■ **Saved entries**

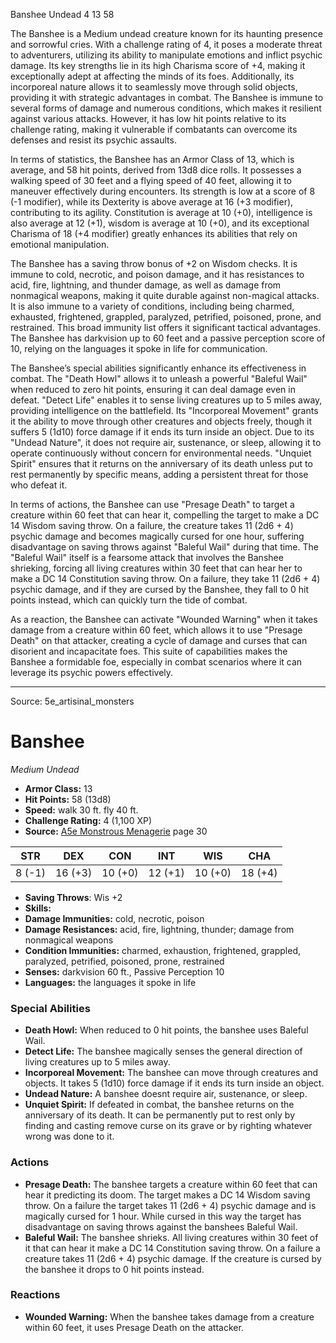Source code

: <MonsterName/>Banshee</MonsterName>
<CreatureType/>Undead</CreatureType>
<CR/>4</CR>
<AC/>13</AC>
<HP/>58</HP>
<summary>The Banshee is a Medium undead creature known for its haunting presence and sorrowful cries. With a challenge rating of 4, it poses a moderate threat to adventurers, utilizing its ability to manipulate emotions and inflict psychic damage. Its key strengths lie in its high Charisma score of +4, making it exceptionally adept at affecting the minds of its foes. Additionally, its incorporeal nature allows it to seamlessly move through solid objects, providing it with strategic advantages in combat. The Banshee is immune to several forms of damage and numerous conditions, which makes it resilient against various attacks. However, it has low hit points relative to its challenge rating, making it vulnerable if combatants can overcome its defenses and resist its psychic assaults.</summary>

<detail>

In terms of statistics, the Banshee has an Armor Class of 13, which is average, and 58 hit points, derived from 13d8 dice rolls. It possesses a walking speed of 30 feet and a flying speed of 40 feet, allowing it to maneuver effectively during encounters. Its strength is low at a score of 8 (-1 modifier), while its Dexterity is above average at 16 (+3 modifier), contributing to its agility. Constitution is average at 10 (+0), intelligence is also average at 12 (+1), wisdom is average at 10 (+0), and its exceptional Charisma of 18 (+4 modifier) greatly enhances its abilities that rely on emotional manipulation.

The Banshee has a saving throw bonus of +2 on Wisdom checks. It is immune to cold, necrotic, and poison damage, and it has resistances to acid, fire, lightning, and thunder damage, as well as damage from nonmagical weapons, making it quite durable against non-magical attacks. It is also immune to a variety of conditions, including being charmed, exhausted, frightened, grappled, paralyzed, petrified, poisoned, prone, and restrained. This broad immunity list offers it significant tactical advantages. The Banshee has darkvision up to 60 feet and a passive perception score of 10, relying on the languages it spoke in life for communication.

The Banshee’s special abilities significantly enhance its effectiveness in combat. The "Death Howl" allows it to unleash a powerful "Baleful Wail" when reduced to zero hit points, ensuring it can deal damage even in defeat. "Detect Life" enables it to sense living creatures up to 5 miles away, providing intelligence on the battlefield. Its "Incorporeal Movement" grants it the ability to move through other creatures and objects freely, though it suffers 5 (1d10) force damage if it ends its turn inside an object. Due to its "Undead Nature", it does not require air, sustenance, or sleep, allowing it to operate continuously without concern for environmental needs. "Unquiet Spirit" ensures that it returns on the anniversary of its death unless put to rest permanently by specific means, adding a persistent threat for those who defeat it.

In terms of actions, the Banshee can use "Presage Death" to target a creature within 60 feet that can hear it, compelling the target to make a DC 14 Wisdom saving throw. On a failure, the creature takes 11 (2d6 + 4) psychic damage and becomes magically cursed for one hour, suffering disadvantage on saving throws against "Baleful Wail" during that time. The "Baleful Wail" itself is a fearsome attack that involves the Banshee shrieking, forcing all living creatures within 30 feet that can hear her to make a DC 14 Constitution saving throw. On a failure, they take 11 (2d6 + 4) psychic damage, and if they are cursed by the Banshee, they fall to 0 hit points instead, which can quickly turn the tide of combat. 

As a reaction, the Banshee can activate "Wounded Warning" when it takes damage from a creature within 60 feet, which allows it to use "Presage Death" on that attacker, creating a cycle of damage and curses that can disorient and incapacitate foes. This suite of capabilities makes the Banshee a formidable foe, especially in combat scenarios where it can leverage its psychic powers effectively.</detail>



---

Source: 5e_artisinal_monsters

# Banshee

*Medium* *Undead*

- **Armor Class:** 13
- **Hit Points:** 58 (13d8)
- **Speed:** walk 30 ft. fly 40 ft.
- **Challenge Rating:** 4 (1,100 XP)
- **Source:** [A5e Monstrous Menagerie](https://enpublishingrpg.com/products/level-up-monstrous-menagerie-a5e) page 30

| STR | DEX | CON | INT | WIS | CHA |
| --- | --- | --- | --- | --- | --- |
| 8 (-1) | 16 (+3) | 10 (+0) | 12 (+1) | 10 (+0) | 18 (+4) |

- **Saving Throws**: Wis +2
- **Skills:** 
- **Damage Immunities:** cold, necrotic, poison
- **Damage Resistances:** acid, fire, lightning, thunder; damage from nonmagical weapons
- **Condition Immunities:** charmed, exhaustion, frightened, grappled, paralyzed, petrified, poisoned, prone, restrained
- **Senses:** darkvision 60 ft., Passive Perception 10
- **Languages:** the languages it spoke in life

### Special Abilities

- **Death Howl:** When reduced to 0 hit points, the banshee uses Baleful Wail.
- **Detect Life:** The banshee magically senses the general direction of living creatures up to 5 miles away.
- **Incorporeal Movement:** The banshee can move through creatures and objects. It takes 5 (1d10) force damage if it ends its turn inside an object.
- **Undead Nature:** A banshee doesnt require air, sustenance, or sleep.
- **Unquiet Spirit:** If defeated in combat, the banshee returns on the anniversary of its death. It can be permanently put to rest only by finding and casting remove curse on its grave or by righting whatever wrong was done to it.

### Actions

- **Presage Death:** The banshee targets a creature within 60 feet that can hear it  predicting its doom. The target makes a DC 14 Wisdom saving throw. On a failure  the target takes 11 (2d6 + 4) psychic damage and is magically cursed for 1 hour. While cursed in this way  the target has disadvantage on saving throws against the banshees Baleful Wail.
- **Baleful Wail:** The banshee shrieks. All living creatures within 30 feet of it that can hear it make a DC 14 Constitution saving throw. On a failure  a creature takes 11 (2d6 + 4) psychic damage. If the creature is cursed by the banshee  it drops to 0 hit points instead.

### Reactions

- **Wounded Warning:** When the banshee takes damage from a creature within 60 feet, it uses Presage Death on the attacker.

■ **Exercise description**
The lines to return are those in the records above that hold the word "sustenance".

■ **Task output**
The Banshee’s special abilities significantly enhance its effectiveness in combat. The "Death Howl" allows it to unleash a powerful "Baleful Wail" when reduced to zero hit points, ensuring it can deal damage even in defeat. "Detect Life" enables it to sense living creatures up to 5 miles away, providing intelligence on the battlefield. Its "Incorporeal Movement" grants it the ability to move through other creatures and objects freely, though it suffers 5 (1d10) force damage if it ends its turn inside an object. Due to its "Undead Nature", it does not require air, sustenance, or sleep, allowing it to operate continuously without concern for environmental needs. "Unquiet Spirit" ensures that it returns on the anniversary of its death unless put to rest permanently by specific means, adding a persistent threat for those who defeat it.
- **Undead Nature:** A banshee doesnt require air, sustenance, or sleep.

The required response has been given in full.